[MATERIAL TO PROCESS]:
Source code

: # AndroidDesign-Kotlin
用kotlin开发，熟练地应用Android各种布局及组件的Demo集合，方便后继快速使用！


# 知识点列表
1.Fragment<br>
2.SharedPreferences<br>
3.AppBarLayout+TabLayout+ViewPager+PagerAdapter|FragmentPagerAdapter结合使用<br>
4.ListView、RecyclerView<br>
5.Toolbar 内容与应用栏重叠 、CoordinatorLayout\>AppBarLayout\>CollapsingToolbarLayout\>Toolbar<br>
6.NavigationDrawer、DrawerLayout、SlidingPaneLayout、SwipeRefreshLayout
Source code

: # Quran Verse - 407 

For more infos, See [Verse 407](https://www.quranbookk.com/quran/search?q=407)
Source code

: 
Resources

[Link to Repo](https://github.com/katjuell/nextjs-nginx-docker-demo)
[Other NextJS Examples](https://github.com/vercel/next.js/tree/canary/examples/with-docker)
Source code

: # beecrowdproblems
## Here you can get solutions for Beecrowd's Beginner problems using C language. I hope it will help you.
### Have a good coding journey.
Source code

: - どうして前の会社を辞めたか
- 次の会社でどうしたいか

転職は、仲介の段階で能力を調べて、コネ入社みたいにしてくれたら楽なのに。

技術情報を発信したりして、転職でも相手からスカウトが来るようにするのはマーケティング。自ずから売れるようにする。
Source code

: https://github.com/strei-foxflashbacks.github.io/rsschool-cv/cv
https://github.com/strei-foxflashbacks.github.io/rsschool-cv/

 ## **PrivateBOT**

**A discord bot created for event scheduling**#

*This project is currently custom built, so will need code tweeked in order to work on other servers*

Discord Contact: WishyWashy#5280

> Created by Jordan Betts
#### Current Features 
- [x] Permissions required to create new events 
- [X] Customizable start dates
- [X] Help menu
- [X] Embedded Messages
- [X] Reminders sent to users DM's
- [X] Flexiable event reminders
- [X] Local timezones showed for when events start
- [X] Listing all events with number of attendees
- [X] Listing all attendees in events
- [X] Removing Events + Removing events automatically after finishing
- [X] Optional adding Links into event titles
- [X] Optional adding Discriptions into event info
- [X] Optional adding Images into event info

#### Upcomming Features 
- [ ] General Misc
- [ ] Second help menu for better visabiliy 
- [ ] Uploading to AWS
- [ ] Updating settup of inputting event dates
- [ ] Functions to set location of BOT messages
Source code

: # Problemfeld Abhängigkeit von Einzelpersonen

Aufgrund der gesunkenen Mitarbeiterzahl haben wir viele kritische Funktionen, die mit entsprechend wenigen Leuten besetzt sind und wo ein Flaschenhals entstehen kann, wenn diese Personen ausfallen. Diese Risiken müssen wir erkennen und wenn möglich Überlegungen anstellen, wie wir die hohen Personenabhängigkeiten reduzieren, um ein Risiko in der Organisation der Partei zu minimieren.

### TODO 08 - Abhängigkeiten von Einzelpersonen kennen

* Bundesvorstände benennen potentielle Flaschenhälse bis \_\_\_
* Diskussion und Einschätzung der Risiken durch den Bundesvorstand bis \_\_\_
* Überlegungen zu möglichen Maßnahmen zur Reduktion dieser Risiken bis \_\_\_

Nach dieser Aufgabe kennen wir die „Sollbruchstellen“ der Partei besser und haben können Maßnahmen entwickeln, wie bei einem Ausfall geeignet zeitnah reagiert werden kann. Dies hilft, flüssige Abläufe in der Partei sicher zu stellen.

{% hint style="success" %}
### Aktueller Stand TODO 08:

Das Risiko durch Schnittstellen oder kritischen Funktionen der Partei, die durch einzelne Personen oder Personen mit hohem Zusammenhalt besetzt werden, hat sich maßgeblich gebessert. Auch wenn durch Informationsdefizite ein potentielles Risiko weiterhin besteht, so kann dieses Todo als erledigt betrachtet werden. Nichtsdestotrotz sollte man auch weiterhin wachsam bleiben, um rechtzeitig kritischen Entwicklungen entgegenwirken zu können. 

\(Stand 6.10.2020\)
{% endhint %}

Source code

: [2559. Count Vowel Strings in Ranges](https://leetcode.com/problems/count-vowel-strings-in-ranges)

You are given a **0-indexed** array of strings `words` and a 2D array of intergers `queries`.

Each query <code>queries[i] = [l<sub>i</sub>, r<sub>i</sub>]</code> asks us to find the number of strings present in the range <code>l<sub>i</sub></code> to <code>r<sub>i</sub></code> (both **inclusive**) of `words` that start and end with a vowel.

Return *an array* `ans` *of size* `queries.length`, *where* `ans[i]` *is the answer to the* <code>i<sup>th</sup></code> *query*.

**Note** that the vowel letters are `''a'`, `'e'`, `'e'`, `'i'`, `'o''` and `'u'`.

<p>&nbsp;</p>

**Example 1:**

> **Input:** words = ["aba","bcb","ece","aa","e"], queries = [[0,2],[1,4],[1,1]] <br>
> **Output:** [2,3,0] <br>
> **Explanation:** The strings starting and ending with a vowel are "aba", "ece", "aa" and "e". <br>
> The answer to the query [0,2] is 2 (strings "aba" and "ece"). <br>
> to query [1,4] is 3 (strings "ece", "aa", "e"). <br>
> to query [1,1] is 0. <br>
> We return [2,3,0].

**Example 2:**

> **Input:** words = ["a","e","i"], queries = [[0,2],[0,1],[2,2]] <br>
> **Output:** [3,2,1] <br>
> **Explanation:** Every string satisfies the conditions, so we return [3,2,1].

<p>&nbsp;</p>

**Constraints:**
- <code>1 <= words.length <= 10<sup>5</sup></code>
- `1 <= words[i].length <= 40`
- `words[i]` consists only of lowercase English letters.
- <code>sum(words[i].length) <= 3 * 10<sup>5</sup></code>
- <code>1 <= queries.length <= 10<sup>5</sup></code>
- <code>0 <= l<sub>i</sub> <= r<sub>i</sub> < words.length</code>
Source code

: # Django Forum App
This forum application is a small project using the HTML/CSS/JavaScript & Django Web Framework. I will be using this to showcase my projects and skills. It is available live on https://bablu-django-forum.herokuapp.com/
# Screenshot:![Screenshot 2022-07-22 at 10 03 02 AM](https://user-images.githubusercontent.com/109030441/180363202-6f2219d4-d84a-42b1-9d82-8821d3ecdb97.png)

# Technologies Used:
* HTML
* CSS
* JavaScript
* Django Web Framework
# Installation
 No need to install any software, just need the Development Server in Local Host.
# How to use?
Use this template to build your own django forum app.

[EXERCISE REQUIREMENTS]: Return all lines from the data that include the string "Features".

[RESULT OF THIS EXERCISE]:
#### Current Features 
#### Upcomming Features 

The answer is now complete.